Joe Kelly, 34, one of Marshall's closest "cowboy" comrades from Cornell and Seattle Liberation Front days, is almost bitter about Marshall's deradicalization. "He talks like a politician," says Kelly. As for everything that he and Marshall agitated for a decade ago, Kelly is unrepentant. "Basically, I think we were on the right side of history," he says of his and Marshall's support for Hanoi during the Viet Nam War. Such long radical memories are appropriate for Seattle. America's first general strike took place there in 1919, and during Marshall's own revolutionary prominence, the Wall Street Journal described it as "the bombing capital of the U.S." because of the ratio of bomb explosions per inhabitant.
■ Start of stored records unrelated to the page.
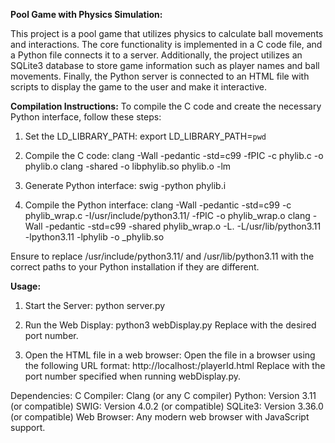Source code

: **Pool Game with Physics Simulation:**

This project is a pool game that utilizes physics to calculate ball movements and interactions. The core functionality is implemented in a C code file, and a Python file connects it to a server. Additionally, the project utilizes an SQLite3 database to store game information such as player names and ball movements. Finally, the Python server is connected to an HTML file with scripts to display the game to the user and make it interactive.

**Compilation Instructions:**
To compile the C code and create the necessary Python interface, follow these steps:

1. Set the LD_LIBRARY_PATH:
   export LD_LIBRARY_PATH=`pwd`

3. Compile the C code:
   clang -Wall -pedantic -std=c99 -fPIC -c phylib.c -o phylib.o
   clang -shared -o libphylib.so phylib.o -lm

5. Generate Python interface:
   swig -python phylib.i

7. Compile the Python interface:
   clang -Wall -pedantic -std=c99 -c phylib_wrap.c -I/usr/include/python3.11/ -fPIC -o phylib_wrap.o
   clang -Wall -pedantic -std=c99 -shared phylib_wrap.o -L. -L/usr/lib/python3.11 -lpython3.11 -lphylib -o _phylib.so

Ensure to replace /usr/include/python3.11/ and /usr/lib/python3.11 with the correct paths to your Python installation if they are different.

**Usage:**
1. Start the Server:
   python server.py

3. Run the Web Display:
   python3 webDisplay.py <port>
   Replace <port> with the desired port number.
   
5. Open the HTML file in a web browser:
   Open the file in a browser using the following URL format:
   http://localhost:<port>/playerId.html
   Replace <port> with the port number specified when running webDisplay.py.

Dependencies:
C Compiler: Clang (or any C compiler)
Python: Version 3.11 (or compatible)
SWIG: Version 4.0.2 (or compatible)
SQLite3: Version 3.36.0 (or compatible)
Web Browser: Any modern web browser with JavaScript support.
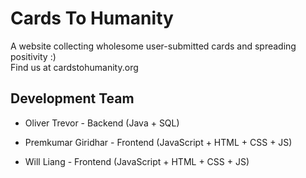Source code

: # Cards To Humanity
A website collecting wholesome user-submitted cards and spreading positivity :)  
Find us at cardstohumanity.org

## Development Team

* Oliver Trevor - Backend (Java + SQL)

* Premkumar Giridhar - Frontend (JavaScript + HTML + CSS + JS)

* Will Liang - Frontend (JavaScript + HTML + CSS + JS)
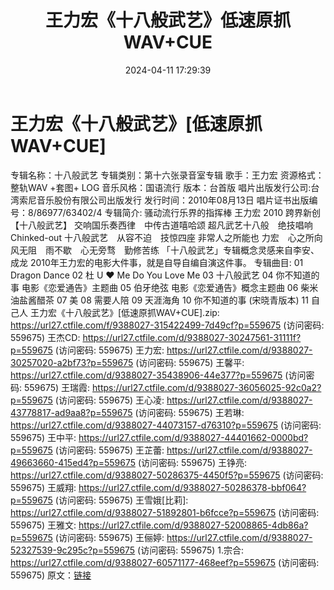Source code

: ﻿---
title: 王力宏《十八般武艺》低速原抓WAV+CUE
date: 2024-04-11 17:29:39
categories: WAV车载音乐、镜像
tags: 华语中文
---
# 王力宏《十八般武艺》[低速原抓WAV+CUE]

专辑名称：十八般武艺
专辑类别：第十六张录音室专辑
歌手：王力宏
资源格式：整轨WAV +套图+ LOG
音乐风格：国语流行
版本：台首版
唱片出版发行公司:台湾索尼音乐股份有限公司出版发行
发行时间：2010年08月13日
唱片证书出版编号：8/86977/63402/4
专辑简介:
骚动流行乐界的指挥棒
王力宏 2010 跨界新创【十八般武艺】
交响国乐奏西律　中传古道嘻哈颂
超凡武艺十八般　绝技唱响 Chinked-out
十八般武艺　从容不迫　技惊四座
非常人之所能也
力宏　心之所向　风无阻　雨不歇　心无旁骛　勤修苦练
「十八般武艺」专辑概念灵感来自李安、成龙
2010年王力宏的电影大件事，就是自导自编自演这件事。
专辑曲目:
01 Dragon Dance
02 杜 U ♥ Me Do You Love Me
03 十八般武艺
04 你不知道的事 电影《恋爱通告》主题曲
05 伯牙绝弦 电影《恋爱通告》概念主题曲
06 柴米油盐酱醋茶
07 美
08 需要人陪
09 天涯海角
10 你不知道的事 (宋晓青版本)
11 自己人
王力宏《十八般武艺》[低速原抓WAV+CUE].zip: https://url27.ctfile.com/f/9388027-315422499-7d49cf?p=559675
(访问密码: 559675)
王杰CD: https://url27.ctfile.com/d/9388027-30247561-31111f?p=559675
(访问密码: 559675)
王力宏: https://url27.ctfile.com/d/9388027-30257020-a2bf73?p=559675
(访问密码: 559675)
王馨平: https://url27.ctfile.com/d/9388027-35438906-44e377?p=559675
(访问密码: 559675)
王瑞霞: https://url27.ctfile.com/d/9388027-36056025-92c0a2?p=559675
(访问密码: 559675)
王心凌: https://url27.ctfile.com/d/9388027-43778817-ad9aa8?p=559675
(访问密码: 559675)
王若琳: https://url27.ctfile.com/d/9388027-44073157-d76310?p=559675
(访问密码: 559675)
王中平: https://url27.ctfile.com/d/9388027-44401662-0000bd?p=559675
(访问密码: 559675)
王芷蕾: https://url27.ctfile.com/d/9388027-49663660-415ed4?p=559675
(访问密码: 559675)
王铮亮: https://url27.ctfile.com/d/9388027-50286375-4450f5?p=559675
(访问密码: 559675)
王威翔: https://url27.ctfile.com/d/9388027-50286378-bbf064?p=559675
(访问密码: 559675)
王雪娥[比莉]: https://url27.ctfile.com/d/9388027-51892801-b6fcce?p=559675
(访问密码: 559675)
王雅文: https://url27.ctfile.com/d/9388027-52008865-4db86a?p=559675
(访问密码: 559675)
王俪婷: https://url27.ctfile.com/d/9388027-52327539-9c295c?p=559675
(访问密码: 559675)
1.宗合: https://url27.ctfile.com/d/9388027-60571177-468eef?p=559675
(访问密码: 559675)
原文：[链接](https://blog.sina.com.cn/s/blog_1647c7e7601031546.html)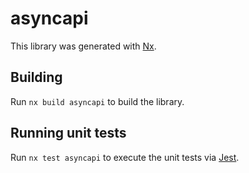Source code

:# asyncapi

This library was generated with [Nx](https://nx.dev).

## Building

Run `nx build asyncapi` to build the library.

## Running unit tests

Run `nx test asyncapi` to execute the unit tests via [Jest](https://jestjs.io).
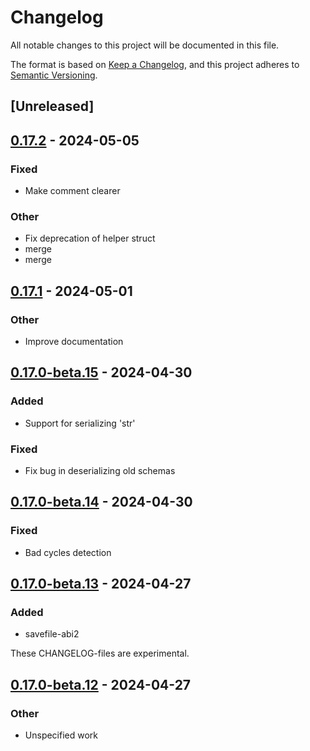 # Changelog
All notable changes to this project will be documented in this file.

The format is based on [Keep a Changelog](https://keepachangelog.com/en/1.0.0/),
and this project adheres to [Semantic Versioning](https://semver.org/spec/v2.0.0.html).

## [Unreleased]

## [0.17.2](https://github.com/avl/savefile/compare/savefile-v0.17.1...savefile-v0.17.2) - 2024-05-05

### Fixed
- Make comment clearer

### Other
- Fix deprecation of helper struct
- merge
- merge

## [0.17.1](https://github.com/avl/savefile/compare/savefile-v0.17.0...savefile-v0.17.1) - 2024-05-01

### Other
- Improve documentation

## [0.17.0-beta.15](https://github.com/avl/savefile/compare/savefile-v0.17.0-beta.14...savefile-v0.17.0-beta.15) - 2024-04-30

### Added
- Support for serializing 'str'

### Fixed
- Fix bug in deserializing old schemas

## [0.17.0-beta.14](https://github.com/avl/savefile/compare/savefile-v0.17.0-beta.13...savefile-v0.17.0-beta.14) - 2024-04-30

### Fixed
- Bad cycles detection

## [0.17.0-beta.13](https://github.com/avl/savefile/compare/savefile-v0.17.0-beta.12...savefile-v0.17.0-beta.13) - 2024-04-27

### Added
- savefile-abi2

These CHANGELOG-files are experimental.

## [0.17.0-beta.12](https://github.com/avl/savefile/compare/savefile-v0.17.0-beta.11...savefile-v0.17.0-beta.12) - 2024-04-27

### Other
- Unspecified work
By contrast, the University of Washington campus itself barely flickers at the memory of thousands shouting "Peace now!" At the largest demonstration in recent memory, protesting Iran's seizure of the U.S. embassy last fall, Old Glory was waved instead of burned. Even the Maoist activists have vanished, though they have been replaced by a group of socialist puritans who are convinced that true socialism's last earthly habitat is the People's Socialist Republic of Albania.
But few pay attention. In a classroom in Smith Hall, one of the buildings invaded ten years ago by the Seattle Liberation Front, young students are discussing that distant era with a teaching assistant. Says Bruce Parks, just eight in 1970: "I thought activism was something that just happened. You went to college and you joined the movement." Adds Dan Lovitt, also 18: "I feel kind of jealous I wasn't there. The campus activities had the air of a carnival."
Suddenly looking vulnerable, back in the Red Robin, Chip Marshall pauses after a question about the thousands of drowned Vietnamese boat people. He says slowly, "Sometimes I feel really terrible. Maybe we were completely wrong on Viet Nam."